■ What the task asks:
Using the data below, work out how many of its lines contain "information", and give that number with nothing added.

■ Supplied data:
:::::
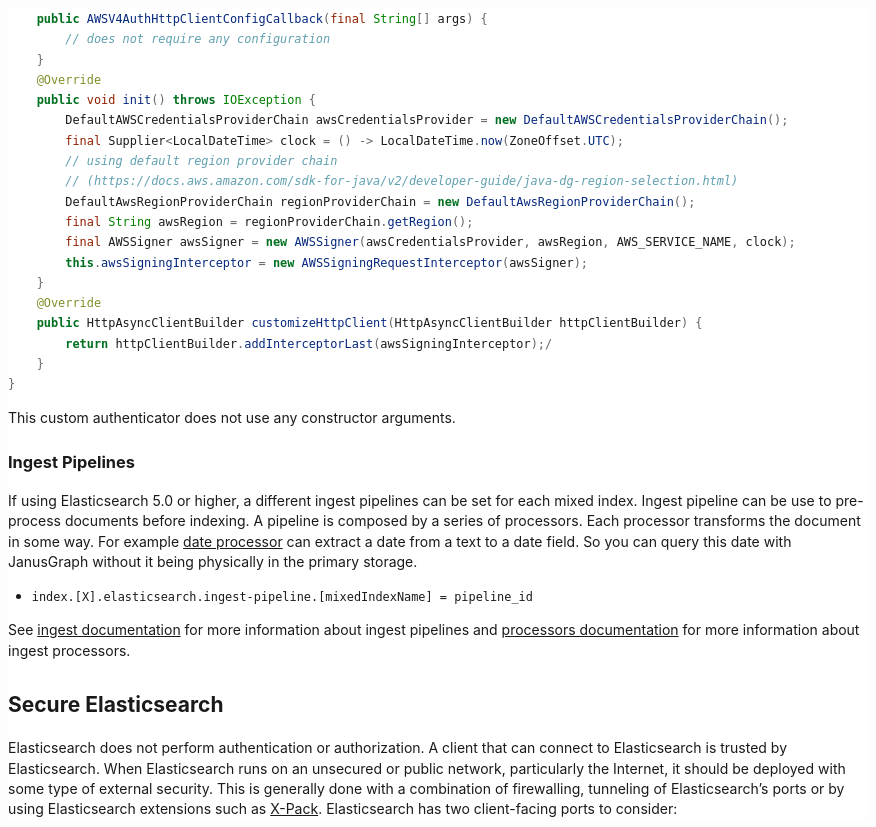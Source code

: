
 ```java
    public AWSV4AuthHttpClientConfigCallback(final String[] args) {
        // does not require any configuration
    }
    @Override
    public void init() throws IOException {
        DefaultAWSCredentialsProviderChain awsCredentialsProvider = new DefaultAWSCredentialsProviderChain();
        final Supplier<LocalDateTime> clock = () -> LocalDateTime.now(ZoneOffset.UTC);
        // using default region provider chain
        // (https://docs.aws.amazon.com/sdk-for-java/v2/developer-guide/java-dg-region-selection.html)
        DefaultAwsRegionProviderChain regionProviderChain = new DefaultAwsRegionProviderChain();
        final String awsRegion = regionProviderChain.getRegion();
        final AWSSigner awsSigner = new AWSSigner(awsCredentialsProvider, awsRegion, AWS_SERVICE_NAME, clock);
        this.awsSigningInterceptor = new AWSSigningRequestInterceptor(awsSigner);
    }
    @Override
    public HttpAsyncClientBuilder customizeHttpClient(HttpAsyncClientBuilder httpClientBuilder) {
        return httpClientBuilder.addInterceptorLast(awsSigningInterceptor);/
    }
}
```

This custom authenticator does not use any constructor arguments.

### Ingest Pipelines

If using Elasticsearch 5.0 or higher, a different ingest pipelines can
be set for each mixed index. Ingest pipeline can be use to pre-process
documents before indexing. A pipeline is composed by a series of
processors. Each processor transforms the document in some way. For
example [date processor](https://www.elastic.co/guide/en/elasticsearch/reference/current/date-processor.html)
can extract a date from a text to a date field. So you can query this
date with JanusGraph without it being physically in the primary storage.

-   `index.[X].elasticsearch.ingest-pipeline.[mixedIndexName] = pipeline_id`

See [ingest documentation](https://www.elastic.co/guide/en/elasticsearch/reference/current/ingest.html)
for more information about ingest pipelines and [processors documentation](https://www.elastic.co/guide/en/elasticsearch/reference/current/ingest-processors.html)
for more information about ingest processors.

Secure Elasticsearch
--------------------

Elasticsearch does not perform authentication or authorization. A client
that can connect to Elasticsearch is trusted by Elasticsearch. When
Elasticsearch runs on an unsecured or public network, particularly the
Internet, it should be deployed with some type of external security.
This is generally done with a combination of firewalling, tunneling of
Elasticsearch’s ports or by using Elasticsearch extensions such as
[X-Pack](https://www.elastic.co/guide/en/x-pack/current/index.html).
Elasticsearch has two client-facing ports to consider:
:::::
■ Answer for the task:
2